Historical population
| Census | Pop. | Note | %± |
| 1900 | 200 |  | — |
| 1910 | 200 |  | 0.0% |
| 1920 | 188 |  | −6.0% |
| 1930 | 149 |  | −20.7% |
| 1940 | 163 |  | 9.4% |
| 1950 | 128 |  | −21.5% |
| 1960 | 119 |  | −7.0% |
| 1970 | 106 |  | −10.9% |
| 1980 | 107 |  | 0.9% |
| 1990 | 75 |  | −29.9% |
| 2000 | 87 |  | 16.0% |
| 2010 | 54 |  | −37.9% |
| 2020 | 74 |  | 37.0% |
U.S. Decennial Census

===2020 census===
The 2020 United States census counted 74 people, 30 households, and 20 families in Huron. The population density was 1,027.8 per square mile (396.8/km^{2}). There were 32 housing units at an average density of 444.4 per square mile (171.6/km^{2}). The racial makeup was 97.3% (72) white or European American (97.3% non-Hispanic white), 1.35% (1) black or African-American, 0.0% (0) Native American or Alaska Native, 0.0% (0) Asian, 0.0% (0) Pacific Islander or Native Hawaiian, 1.35% (1) from other races, and 0.0% (0) from two or more races. Hispanic or Latino of any race was 1.35% (1) of the population.

Of the 30 households, 36.7% had children under the age of 18; 43.3% were married couples living together; 16.7% had a female householder with no spouse or partner present. 33.3% of households consisted of individuals and 10.0% had someone living alone who was 65 years of age or older.
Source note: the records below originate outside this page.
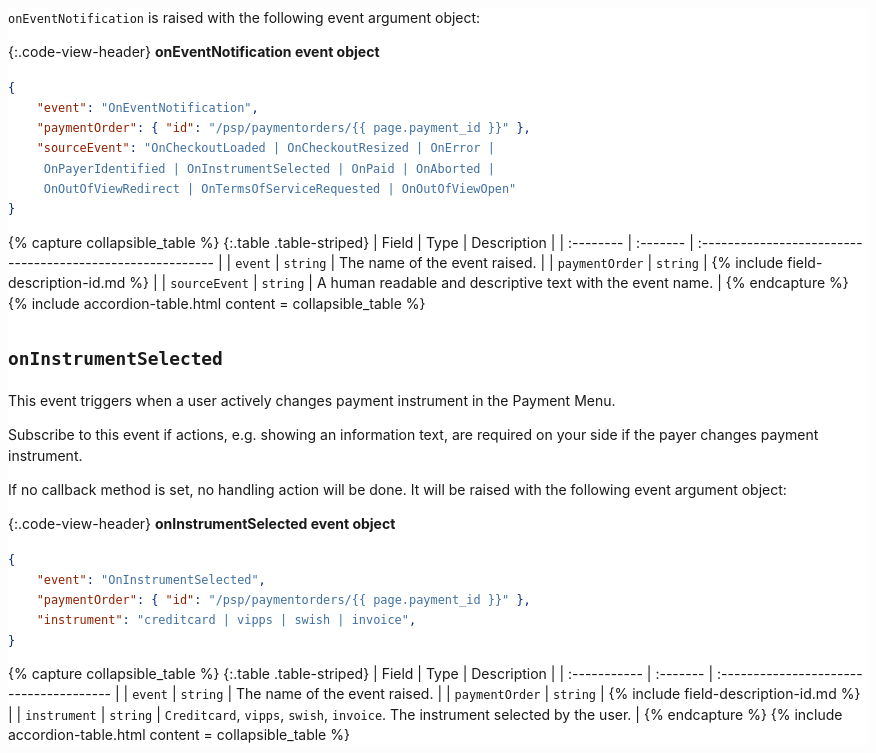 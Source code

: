 `onEventNotification` is raised with the following event argument object:

{:.code-view-header}
**onEventNotification event object**

```json
{
    "event": "OnEventNotification",
    "paymentOrder": { "id": "/psp/paymentorders/{{ page.payment_id }}" },
    "sourceEvent": "OnCheckoutLoaded | OnCheckoutResized | OnError |
     OnPayerIdentified | OnInstrumentSelected | OnPaid | OnAborted |
     OnOutOfViewRedirect | OnTermsOfServiceRequested | OnOutOfViewOpen"
}
```

{% capture collapsible_table %}
{:.table .table-striped}
| Field         | Type     | Description                                                |
| :--------     | :------- | :--------------------------------------------------------- |
| `event`     | `string` | The name of the event raised.                                |
| `paymentOrder`        | `string` | {% include field-description-id.md %}              |
| `sourceEvent` | `string` | A human readable and descriptive text with the event name. |
{% endcapture %}
{% include accordion-table.html content = collapsible_table %}

## `onInstrumentSelected`

This event triggers when a user actively changes payment instrument in the
Payment Menu.

Subscribe to this event if actions, e.g. showing an information text, are
required on your side if the payer changes payment instrument.

If no callback method is set, no handling action will be done. It
will be raised with the following event argument object:

{:.code-view-header}
**onInstrumentSelected event object**

```json
{
    "event": "OnInstrumentSelected",
    "paymentOrder": { "id": "/psp/paymentorders/{{ page.payment_id }}" },
    "instrument": "creditcard | vipps | swish | invoice",
}
```

{% capture collapsible_table %}
{:.table .table-striped}
| Field        | Type     | Description                                                           |
| :----------- | :------- | :--------------------------------------                               |
| `event`     | `string` | The name of the event raised.                                          |
| `paymentOrder`        | `string` | {% include field-description-id.md %}                        |
| `instrument` | `string` | `Creditcard`, `vipps`, `swish`, `invoice`. The instrument selected by
the user.                                                                                         |
{% endcapture %}
{% include accordion-table.html content = collapsible_table %}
The average household size was 2.4 and the average family size was 3.8. The percent of those with a bachelor's degree or higher was estimated to be 5.4% of the population.
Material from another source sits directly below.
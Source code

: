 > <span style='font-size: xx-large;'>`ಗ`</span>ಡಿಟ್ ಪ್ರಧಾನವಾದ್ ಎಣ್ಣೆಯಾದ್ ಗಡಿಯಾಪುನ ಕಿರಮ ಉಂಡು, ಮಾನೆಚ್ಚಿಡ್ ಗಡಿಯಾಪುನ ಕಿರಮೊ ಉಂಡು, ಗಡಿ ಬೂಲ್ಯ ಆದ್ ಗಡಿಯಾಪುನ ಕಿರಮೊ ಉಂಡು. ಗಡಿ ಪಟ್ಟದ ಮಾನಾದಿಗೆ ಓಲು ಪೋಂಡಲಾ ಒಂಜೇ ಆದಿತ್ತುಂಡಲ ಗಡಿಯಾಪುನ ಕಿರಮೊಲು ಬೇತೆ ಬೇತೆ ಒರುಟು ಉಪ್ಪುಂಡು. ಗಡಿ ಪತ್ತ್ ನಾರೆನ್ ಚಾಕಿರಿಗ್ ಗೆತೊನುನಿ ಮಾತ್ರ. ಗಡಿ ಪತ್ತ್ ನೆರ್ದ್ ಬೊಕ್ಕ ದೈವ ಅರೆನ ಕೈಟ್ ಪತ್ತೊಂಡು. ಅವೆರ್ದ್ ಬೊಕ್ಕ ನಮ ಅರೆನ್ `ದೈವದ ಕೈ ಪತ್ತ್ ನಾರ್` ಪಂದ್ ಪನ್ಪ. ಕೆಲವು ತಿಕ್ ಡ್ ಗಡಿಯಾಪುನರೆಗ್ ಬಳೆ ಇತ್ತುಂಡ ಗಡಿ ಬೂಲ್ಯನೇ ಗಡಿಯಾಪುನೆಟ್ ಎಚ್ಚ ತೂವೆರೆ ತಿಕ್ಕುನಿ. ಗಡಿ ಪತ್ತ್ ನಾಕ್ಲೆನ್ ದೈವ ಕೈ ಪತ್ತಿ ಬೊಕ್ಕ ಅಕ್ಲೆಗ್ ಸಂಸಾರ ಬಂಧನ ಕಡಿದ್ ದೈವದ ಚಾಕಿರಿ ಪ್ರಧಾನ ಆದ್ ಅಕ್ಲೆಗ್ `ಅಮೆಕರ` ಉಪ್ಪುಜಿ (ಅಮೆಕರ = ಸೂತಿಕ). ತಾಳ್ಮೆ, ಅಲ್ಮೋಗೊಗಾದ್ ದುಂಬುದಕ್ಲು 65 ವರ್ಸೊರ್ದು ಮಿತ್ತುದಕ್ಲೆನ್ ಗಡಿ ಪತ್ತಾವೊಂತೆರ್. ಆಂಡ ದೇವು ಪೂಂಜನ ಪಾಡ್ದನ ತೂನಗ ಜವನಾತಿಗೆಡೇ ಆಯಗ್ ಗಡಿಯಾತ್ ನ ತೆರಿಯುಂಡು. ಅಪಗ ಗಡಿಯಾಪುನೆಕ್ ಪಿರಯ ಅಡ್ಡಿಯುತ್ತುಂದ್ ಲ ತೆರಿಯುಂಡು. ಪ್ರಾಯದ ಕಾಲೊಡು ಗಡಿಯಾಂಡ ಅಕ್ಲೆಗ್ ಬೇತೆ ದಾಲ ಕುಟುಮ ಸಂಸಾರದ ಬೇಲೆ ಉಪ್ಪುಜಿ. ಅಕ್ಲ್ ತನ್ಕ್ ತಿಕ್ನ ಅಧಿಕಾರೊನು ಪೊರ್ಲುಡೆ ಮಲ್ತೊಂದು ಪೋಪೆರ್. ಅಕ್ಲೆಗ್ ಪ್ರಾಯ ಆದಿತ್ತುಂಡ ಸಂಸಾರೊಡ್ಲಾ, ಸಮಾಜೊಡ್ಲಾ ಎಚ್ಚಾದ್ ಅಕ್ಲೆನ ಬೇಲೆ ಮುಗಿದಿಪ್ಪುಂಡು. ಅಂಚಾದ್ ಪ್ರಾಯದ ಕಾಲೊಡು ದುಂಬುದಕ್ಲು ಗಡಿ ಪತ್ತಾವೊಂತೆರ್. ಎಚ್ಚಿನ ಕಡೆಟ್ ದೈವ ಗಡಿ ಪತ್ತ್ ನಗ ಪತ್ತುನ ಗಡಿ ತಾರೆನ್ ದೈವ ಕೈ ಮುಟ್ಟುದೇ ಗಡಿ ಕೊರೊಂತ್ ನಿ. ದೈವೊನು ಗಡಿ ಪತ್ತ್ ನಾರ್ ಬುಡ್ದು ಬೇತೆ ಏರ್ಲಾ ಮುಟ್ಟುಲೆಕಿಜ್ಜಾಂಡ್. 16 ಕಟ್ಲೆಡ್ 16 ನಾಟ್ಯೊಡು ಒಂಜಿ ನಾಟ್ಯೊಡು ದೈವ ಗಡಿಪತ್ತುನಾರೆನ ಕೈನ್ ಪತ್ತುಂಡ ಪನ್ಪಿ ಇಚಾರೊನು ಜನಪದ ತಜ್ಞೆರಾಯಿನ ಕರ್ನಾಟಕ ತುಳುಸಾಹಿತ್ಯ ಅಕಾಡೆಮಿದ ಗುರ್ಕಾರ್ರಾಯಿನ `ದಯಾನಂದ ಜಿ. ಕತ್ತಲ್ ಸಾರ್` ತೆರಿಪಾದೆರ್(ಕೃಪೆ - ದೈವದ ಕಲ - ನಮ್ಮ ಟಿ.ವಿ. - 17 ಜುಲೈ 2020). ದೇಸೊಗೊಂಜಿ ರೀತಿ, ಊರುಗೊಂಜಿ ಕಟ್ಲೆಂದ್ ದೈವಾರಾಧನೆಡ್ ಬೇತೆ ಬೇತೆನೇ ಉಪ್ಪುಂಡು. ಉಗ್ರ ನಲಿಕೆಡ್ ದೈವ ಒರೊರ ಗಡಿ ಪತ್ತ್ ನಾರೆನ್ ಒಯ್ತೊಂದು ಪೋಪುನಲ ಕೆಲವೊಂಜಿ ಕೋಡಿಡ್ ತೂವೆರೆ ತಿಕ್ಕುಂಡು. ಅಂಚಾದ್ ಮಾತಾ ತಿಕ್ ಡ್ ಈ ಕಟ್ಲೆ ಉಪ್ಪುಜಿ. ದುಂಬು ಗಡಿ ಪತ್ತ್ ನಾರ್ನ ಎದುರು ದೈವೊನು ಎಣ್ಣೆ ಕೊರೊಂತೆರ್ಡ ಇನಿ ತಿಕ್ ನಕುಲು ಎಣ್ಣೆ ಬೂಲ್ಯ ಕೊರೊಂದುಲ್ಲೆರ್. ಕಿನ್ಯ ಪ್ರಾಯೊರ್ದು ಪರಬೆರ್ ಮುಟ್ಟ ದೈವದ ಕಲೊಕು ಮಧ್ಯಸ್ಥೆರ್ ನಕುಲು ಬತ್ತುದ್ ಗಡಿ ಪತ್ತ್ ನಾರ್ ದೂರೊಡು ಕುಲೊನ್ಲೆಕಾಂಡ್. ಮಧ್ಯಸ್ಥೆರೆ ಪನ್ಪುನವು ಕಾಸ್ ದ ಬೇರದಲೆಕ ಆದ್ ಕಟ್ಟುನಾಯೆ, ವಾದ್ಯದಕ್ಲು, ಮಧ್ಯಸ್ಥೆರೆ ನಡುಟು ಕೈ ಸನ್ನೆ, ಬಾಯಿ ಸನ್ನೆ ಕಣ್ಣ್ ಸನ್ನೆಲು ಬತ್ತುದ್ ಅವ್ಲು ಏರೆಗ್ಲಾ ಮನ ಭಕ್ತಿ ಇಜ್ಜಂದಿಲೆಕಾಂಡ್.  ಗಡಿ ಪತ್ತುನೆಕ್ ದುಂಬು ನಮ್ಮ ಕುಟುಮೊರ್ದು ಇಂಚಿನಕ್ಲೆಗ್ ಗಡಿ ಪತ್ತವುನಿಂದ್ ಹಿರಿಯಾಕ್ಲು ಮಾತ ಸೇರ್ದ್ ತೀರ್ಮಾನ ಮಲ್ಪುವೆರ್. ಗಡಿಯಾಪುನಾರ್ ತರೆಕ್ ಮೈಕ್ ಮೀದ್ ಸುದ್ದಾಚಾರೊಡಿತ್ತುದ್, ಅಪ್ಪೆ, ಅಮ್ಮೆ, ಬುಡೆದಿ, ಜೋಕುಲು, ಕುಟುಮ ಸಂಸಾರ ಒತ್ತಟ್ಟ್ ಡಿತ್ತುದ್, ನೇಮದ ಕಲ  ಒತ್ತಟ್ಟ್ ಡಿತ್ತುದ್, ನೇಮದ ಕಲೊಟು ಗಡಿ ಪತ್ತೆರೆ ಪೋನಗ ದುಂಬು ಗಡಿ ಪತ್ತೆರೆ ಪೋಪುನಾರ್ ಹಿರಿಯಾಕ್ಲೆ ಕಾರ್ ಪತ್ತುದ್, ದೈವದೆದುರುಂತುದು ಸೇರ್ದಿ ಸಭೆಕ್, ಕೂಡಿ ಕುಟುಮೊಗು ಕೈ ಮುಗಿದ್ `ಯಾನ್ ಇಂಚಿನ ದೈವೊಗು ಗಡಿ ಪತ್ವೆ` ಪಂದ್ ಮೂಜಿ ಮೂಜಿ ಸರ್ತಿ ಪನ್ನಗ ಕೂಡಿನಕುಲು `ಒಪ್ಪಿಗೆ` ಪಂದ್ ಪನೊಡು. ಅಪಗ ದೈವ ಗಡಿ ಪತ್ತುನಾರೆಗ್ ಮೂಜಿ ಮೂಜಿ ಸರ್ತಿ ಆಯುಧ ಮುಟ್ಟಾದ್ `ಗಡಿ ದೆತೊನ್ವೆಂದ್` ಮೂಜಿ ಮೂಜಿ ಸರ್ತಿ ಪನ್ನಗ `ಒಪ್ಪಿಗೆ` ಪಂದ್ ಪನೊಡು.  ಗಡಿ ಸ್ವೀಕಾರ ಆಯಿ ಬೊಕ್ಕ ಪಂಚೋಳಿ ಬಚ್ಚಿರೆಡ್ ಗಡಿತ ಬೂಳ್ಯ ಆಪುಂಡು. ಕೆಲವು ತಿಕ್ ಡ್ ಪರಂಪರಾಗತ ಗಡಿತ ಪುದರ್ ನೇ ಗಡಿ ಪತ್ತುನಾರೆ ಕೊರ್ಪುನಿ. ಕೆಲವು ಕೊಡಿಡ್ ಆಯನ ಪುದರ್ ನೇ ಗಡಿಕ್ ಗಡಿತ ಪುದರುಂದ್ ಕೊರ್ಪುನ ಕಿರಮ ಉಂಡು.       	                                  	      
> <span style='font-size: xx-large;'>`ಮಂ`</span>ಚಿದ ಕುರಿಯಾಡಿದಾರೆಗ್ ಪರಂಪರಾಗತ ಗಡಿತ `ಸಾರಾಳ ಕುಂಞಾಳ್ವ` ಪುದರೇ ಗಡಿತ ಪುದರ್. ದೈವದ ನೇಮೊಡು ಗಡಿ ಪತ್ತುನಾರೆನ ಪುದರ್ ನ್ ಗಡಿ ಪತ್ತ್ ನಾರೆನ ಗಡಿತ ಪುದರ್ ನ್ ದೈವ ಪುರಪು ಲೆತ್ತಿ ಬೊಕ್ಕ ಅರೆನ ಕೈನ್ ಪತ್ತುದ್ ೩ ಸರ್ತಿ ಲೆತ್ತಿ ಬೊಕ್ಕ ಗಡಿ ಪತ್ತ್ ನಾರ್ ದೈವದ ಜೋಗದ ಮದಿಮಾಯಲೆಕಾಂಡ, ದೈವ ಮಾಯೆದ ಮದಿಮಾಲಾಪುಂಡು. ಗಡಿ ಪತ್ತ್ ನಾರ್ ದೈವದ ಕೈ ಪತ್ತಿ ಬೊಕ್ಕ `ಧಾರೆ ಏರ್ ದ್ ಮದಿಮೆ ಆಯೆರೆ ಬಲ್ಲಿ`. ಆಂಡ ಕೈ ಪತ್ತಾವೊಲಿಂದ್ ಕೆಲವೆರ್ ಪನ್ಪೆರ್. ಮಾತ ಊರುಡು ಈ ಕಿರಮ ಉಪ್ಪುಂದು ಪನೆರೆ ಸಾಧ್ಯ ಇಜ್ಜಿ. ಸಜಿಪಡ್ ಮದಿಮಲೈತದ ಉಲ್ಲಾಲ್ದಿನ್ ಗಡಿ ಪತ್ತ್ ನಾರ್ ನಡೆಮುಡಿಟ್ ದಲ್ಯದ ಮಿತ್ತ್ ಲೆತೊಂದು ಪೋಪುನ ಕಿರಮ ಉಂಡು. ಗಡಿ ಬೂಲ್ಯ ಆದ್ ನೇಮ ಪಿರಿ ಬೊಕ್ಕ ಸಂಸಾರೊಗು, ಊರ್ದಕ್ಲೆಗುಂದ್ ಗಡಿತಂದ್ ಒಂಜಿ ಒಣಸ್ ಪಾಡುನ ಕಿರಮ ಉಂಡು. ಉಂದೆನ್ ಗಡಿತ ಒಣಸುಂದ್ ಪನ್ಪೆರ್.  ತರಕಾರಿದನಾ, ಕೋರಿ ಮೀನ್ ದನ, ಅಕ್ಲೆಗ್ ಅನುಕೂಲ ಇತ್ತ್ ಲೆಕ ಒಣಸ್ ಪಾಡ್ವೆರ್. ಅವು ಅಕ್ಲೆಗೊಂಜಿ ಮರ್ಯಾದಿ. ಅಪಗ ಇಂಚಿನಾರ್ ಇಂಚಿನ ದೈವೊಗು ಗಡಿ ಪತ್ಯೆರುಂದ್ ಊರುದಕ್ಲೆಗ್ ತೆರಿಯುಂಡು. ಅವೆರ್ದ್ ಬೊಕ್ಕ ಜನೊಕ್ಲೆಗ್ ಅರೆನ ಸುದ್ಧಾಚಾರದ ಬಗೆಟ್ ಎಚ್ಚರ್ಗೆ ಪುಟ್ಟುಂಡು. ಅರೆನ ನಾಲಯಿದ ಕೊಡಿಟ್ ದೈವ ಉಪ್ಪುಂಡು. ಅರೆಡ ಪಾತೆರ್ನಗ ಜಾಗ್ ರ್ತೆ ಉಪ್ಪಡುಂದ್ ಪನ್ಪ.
23.0% of the population was under the age of 18, 10.8% from 18 to 24, 17.6% from 25 to 44, 33.8% from 45 to 64, and 14.9% who were 65 years of age or older. The median age was 43.5 years. For every 100 females, there were 100.0 males. For every 100 females ages 18 and older, there were 90.0 males.
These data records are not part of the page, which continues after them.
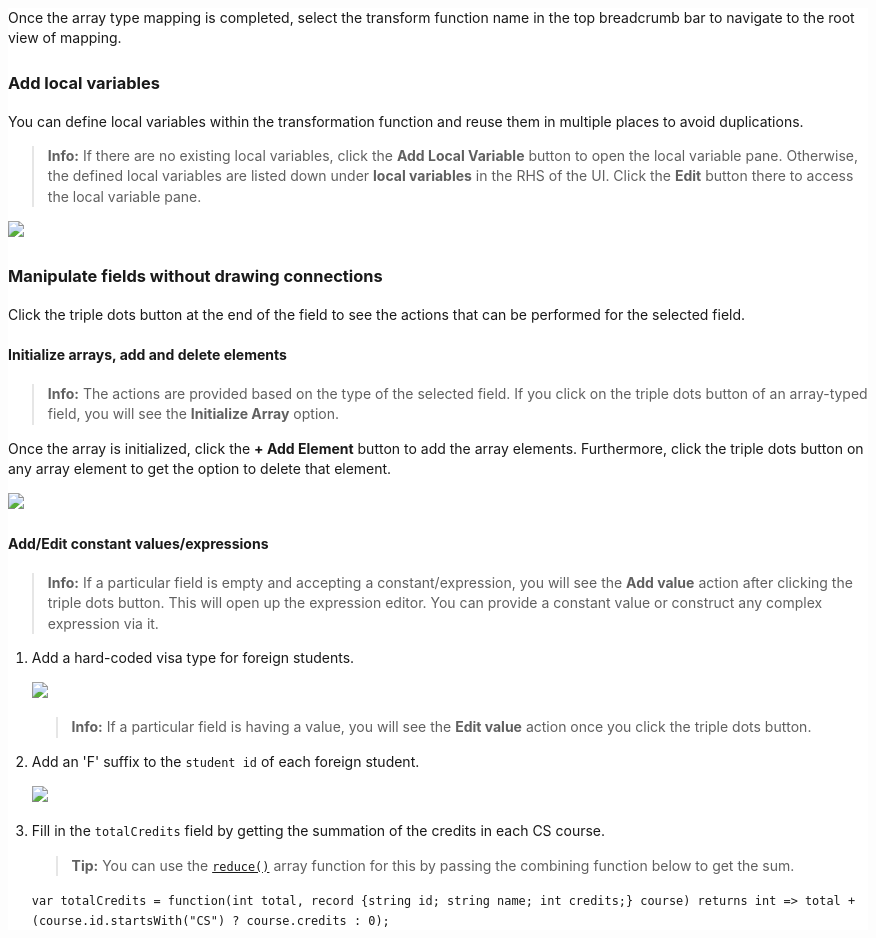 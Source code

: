 Once the array type mapping is completed, select the transform function name in the top breadcrumb bar to navigate to the root view of mapping.

### Add local variables

You can define local variables within the transformation function and reuse them in multiple places to avoid duplications.

>**Info:** If there are no existing local variables, click the **Add Local Variable** button to open the local variable pane. Otherwise, the defined local variables are listed down under **local variables** in the RHS of the UI. Click the **Edit** button there to access the local variable pane.

<img src="/learn/images/vs-code-extension/visual-programming/datamapper/add-local-variable.gif" class="cInlineImage-full"/>

### Manipulate fields without drawing connections

Click the triple dots button at the end of the field to see the actions that can be performed for the selected field.

#### Initialize arrays, add and delete elements

>**Info:** The actions are provided based on the type of the selected field. If you click on the triple dots button of an array-typed field, you will see the **Initialize Array** option.

Once the array is initialized, click the **+ Add Element** button to add the array elements. Furthermore, click the triple dots button on any array element to get the option to delete that element.

<img src="/learn/images/vs-code-extension/visual-programming/datamapper/array-manipulation.gif" class="cInlineImage-full"/>

#### Add/Edit constant values/expressions 

>**Info:** If a particular field is empty and accepting a constant/expression, you will see the **Add value** action after clicking the triple dots button. This will open up the expression editor. You can provide a constant value or construct any complex expression via it.

1. Add a hard-coded visa type for foreign students.

    <img src="/learn/images/vs-code-extension/visual-programming/datamapper/add-inline-expr.gif" class="cInlineImage-full"/>

    >**Info:**   If a particular field is having a value, you will see the **Edit value** action once you click the triple dots button.

2. Add an 'F' suffix to the `student id` of each foreign student.

    <img src="/learn/images/vs-code-extension/visual-programming/datamapper/edit-inline-expr.gif" class="cInlineImage-full"/>

3. Fill in the `totalCredits` field by getting the summation of the credits in each CS course.

    >**Tip:** You can use the [`reduce()`](https://central.ballerina.io/ballerina/lang.array/latest#reduce) array function for this by passing the combining function below to get the sum.

    ```ballerina
    var totalCredits = function(int total, record {string id; string name; int credits;} course) returns int => total + (course.id.startsWith("CS") ? course.credits : 0);
    ```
The 2016–2020 5-year American Community Survey estimates show that the median household income was $35,625 (with a margin of error of +/- $26,281) and the median family income was $43,750 (+/- $23,989). The median income for those above 16 years old was $33,125 (+/- $12,052). Approximately, 0.0% of families and 5.8% of the population were below the poverty line, including 16.7% of those under the age of 18 and 6.7% of those ages 65 or over.

===2010 census===
As of the census of 2010, there were 54 people, 20 households, and 13 families residing in the city. The population density was 63.5 PD/sqmi. There were 25 housing units at an average density of 29.4 /sqmi. The racial makeup of the city was 98.1% White and 1.9% from two or more races. Hispanic or Latino of any race were 1.9% of the population.

There were 20 households, of which 40.0% had children under the age of 18 living with them, 50.0% were married couples living together, 10.0% had a female householder with no husband present, 5.0% had a male householder with no wife present, and 35.0% were non-families. 30.0% of all households were made up of individuals, and 10% had someone living alone who was 65 years of age or older. The average household size was 2.70 and the average family size was 3.23.

The median age in the city was 41 years. 31.5% of residents were under the age of 18; 5.6% were between the ages of 18 and 24; 27.9% were from 25 to 44; 27.8% were from 45 to 64; and 7.4% were 65 years of age or older. The gender makeup of the city was 51.9% male and 48.1% female.